+++ Information provided +++

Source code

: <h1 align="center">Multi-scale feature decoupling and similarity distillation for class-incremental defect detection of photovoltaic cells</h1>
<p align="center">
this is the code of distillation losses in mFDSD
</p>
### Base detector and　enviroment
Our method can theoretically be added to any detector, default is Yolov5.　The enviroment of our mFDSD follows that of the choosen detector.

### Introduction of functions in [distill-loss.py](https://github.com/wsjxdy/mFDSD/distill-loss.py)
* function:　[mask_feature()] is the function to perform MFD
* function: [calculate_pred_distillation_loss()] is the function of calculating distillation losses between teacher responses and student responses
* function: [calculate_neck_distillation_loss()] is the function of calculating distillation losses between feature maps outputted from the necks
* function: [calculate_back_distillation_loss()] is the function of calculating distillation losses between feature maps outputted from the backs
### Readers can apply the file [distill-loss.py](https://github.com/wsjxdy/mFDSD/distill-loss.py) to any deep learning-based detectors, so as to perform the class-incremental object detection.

+++

Work to be completed:
Every line above that includes the word "detection" must appear in the answer.

Solution to the problem:
: <h1 align="center">Multi-scale feature decoupling and similarity distillation for class-incremental defect detection of photovoltaic cells</h1>
### Readers can apply the file [distill-loss.py](https://github.com/wsjxdy/mFDSD/distill-loss.py) to any deep learning-based detectors, so as to perform the class-incremental object detection.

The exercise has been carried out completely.